— WHAT THE TASK REQUIRES —
Your job with the data below: print everything from the line that holds "- **Check off" down to the line that holds "1. Clone the repository.", ends included, exactly, and nothing else.

— RECORDS SHOWN —

Start of Block

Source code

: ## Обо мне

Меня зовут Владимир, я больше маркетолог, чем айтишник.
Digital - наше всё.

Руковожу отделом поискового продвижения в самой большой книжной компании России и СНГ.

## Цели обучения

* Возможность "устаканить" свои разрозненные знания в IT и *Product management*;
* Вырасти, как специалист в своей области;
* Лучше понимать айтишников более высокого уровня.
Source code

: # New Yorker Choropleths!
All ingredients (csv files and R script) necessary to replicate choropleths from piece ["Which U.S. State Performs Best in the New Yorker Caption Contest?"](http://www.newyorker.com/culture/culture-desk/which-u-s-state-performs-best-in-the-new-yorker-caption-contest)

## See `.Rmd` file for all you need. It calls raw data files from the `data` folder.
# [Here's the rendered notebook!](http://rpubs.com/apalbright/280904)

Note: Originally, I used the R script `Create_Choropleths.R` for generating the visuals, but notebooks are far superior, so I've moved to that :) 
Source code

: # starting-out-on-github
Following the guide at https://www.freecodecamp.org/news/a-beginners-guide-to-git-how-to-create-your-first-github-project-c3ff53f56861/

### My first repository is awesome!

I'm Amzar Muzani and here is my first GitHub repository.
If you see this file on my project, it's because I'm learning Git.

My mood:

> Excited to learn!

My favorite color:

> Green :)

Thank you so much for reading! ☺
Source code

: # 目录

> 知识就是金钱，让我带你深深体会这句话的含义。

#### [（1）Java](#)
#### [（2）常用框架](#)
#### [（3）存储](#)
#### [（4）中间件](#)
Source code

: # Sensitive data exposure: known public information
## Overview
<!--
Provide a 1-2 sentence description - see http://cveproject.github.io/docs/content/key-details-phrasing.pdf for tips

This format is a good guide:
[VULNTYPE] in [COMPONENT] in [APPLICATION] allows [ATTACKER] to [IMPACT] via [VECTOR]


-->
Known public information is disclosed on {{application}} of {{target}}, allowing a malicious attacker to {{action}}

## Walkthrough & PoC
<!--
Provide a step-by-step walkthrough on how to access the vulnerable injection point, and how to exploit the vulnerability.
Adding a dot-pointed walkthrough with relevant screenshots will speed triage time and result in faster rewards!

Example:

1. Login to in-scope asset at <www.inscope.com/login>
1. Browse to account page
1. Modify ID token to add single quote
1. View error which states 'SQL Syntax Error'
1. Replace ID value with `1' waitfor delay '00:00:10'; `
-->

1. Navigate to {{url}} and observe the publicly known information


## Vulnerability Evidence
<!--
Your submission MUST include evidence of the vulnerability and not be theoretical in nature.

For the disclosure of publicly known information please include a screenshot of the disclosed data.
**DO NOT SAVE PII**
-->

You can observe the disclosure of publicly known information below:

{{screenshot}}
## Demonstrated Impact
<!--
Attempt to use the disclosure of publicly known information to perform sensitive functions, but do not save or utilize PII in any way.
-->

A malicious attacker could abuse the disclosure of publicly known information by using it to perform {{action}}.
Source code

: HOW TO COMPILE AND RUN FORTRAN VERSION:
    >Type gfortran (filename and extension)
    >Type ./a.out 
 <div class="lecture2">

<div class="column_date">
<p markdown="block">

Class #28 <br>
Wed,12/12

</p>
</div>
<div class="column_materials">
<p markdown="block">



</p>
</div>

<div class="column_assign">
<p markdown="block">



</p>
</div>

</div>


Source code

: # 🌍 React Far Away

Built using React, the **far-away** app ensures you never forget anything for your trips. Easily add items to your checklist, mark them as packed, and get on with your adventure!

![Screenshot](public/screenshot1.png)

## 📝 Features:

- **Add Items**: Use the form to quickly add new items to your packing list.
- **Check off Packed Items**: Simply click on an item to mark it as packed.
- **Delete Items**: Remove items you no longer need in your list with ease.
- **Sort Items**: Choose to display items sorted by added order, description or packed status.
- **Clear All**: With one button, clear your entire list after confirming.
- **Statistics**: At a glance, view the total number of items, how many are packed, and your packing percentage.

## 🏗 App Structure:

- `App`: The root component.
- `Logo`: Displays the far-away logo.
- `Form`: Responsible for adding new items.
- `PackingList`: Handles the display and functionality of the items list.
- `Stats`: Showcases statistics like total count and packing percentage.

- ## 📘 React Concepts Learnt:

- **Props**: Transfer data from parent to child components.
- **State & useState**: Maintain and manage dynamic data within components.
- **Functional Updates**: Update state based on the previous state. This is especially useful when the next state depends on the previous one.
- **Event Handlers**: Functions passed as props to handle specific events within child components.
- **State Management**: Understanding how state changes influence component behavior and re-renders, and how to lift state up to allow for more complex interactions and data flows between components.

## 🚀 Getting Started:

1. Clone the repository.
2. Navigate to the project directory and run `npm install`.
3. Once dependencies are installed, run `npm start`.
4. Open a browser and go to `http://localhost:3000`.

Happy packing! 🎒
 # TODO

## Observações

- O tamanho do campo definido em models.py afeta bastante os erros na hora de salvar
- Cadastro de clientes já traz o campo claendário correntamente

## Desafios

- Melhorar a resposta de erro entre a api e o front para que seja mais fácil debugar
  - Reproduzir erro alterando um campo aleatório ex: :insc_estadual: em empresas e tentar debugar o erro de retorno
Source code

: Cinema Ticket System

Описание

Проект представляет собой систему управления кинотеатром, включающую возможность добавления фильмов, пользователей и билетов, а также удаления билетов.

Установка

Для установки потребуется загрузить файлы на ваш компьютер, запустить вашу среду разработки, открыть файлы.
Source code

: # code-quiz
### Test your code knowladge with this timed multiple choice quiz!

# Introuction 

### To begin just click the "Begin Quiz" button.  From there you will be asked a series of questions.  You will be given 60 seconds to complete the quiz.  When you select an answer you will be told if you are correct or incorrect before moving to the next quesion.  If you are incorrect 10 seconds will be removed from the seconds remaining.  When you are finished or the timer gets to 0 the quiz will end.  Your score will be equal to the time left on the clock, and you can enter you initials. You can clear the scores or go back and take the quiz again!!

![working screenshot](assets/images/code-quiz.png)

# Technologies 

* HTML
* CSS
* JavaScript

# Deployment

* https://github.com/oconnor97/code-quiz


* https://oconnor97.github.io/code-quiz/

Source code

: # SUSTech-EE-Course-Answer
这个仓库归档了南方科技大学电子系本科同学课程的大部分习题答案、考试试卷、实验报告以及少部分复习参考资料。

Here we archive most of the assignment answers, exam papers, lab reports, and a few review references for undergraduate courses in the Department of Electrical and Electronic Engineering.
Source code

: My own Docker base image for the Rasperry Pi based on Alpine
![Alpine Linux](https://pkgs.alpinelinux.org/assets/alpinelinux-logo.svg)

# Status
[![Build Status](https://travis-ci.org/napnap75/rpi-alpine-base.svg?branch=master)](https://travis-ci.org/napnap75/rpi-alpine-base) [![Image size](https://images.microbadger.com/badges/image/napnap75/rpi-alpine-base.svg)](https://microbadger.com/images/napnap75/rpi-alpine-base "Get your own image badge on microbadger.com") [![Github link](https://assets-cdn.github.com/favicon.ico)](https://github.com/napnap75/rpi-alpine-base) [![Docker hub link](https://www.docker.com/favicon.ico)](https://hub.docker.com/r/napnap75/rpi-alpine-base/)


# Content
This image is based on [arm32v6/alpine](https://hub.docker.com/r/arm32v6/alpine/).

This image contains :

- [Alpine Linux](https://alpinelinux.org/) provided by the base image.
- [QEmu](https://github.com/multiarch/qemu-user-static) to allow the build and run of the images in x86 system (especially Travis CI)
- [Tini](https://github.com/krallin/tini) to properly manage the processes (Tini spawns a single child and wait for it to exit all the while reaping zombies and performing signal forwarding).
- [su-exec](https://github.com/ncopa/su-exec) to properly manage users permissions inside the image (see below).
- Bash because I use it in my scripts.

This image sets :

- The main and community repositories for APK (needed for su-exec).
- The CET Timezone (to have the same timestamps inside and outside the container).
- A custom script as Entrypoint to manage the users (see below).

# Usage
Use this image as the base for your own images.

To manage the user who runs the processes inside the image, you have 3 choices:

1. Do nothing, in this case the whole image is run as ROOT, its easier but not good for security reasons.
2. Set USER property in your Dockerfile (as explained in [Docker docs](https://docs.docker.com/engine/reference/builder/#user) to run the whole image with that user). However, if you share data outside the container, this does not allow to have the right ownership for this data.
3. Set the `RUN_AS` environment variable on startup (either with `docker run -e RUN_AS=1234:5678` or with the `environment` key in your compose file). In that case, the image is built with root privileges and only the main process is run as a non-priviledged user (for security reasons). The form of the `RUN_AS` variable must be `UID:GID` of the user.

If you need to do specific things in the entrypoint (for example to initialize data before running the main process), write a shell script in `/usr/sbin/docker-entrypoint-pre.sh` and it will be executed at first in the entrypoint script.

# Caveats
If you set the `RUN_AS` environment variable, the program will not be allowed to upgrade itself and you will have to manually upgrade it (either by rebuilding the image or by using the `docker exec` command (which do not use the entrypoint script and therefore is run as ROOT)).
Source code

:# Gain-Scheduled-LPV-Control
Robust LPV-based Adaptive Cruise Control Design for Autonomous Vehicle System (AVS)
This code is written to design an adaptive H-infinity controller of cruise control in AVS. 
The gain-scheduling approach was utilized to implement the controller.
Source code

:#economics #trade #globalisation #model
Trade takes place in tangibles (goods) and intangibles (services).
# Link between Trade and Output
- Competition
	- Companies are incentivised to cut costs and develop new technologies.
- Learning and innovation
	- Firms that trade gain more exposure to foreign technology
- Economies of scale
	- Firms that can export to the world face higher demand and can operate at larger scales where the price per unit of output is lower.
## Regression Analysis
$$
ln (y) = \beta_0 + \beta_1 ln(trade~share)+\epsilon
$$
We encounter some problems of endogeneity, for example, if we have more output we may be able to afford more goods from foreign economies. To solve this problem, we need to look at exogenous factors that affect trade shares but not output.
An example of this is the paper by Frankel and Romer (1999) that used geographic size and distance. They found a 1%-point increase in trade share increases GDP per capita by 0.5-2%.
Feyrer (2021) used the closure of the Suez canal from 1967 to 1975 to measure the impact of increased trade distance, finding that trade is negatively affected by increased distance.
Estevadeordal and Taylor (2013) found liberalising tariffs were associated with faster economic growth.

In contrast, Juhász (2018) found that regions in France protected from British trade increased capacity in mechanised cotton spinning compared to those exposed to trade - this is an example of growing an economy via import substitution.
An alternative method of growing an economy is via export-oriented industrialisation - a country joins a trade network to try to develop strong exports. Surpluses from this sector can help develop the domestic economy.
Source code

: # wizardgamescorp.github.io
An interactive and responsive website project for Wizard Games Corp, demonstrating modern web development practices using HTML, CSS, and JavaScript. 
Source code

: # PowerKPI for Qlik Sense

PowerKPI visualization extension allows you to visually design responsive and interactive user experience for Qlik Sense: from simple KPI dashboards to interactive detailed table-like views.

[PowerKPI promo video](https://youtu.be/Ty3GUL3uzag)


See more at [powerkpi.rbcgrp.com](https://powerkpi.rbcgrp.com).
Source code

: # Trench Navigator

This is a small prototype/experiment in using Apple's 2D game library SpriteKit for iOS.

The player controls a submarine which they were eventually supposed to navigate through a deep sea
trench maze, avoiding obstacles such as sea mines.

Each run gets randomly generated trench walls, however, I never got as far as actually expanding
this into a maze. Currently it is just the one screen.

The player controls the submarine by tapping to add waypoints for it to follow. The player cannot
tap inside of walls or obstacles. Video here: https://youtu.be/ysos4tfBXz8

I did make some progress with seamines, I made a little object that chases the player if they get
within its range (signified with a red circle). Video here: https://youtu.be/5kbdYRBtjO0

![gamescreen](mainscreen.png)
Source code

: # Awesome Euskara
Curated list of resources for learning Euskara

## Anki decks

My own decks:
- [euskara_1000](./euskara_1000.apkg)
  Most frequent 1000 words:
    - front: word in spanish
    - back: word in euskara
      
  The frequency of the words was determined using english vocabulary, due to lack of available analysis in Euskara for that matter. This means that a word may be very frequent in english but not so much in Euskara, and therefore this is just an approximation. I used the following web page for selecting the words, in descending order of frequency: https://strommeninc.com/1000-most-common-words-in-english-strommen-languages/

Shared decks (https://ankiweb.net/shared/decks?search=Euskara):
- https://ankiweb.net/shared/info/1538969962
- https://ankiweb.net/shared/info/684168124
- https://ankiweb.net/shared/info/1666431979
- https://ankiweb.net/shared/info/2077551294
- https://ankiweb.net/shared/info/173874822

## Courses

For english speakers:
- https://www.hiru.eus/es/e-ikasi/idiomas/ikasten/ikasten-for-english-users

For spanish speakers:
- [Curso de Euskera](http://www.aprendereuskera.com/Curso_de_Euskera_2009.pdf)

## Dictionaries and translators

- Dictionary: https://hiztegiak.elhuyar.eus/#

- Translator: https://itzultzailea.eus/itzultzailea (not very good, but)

End of Block

— SOLUTION TO THIS PROBLEM —
- **Check off Packed Items**: Simply click on an item to mark it as packed.
- **Delete Items**: Remove items you no longer need in your list with ease.
- **Sort Items**: Choose to display items sorted by added order, description or packed status.
- **Clear All**: With one button, clear your entire list after confirming.
- **Statistics**: At a glance, view the total number of items, how many are packed, and your packing percentage.

## 🏗 App Structure:

- `App`: The root component.
- `Logo`: Displays the far-away logo.
- `Form`: Responsible for adding new items.
- `PackingList`: Handles the display and functionality of the items list.
- `Stats`: Showcases statistics like total count and packing percentage.

- ## 📘 React Concepts Learnt:

- **Props**: Transfer data from parent to child components.
- **State & useState**: Maintain and manage dynamic data within components.
- **Functional Updates**: Update state based on the previous state. This is especially useful when the next state depends on the previous one.
- **Event Handlers**: Functions passed as props to handle specific events within child components.
- **State Management**: Understanding how state changes influence component behavior and re-renders, and how to lift state up to allow for more complex interactions and data flows between components.

## 🚀 Getting Started:

1. Clone the repository.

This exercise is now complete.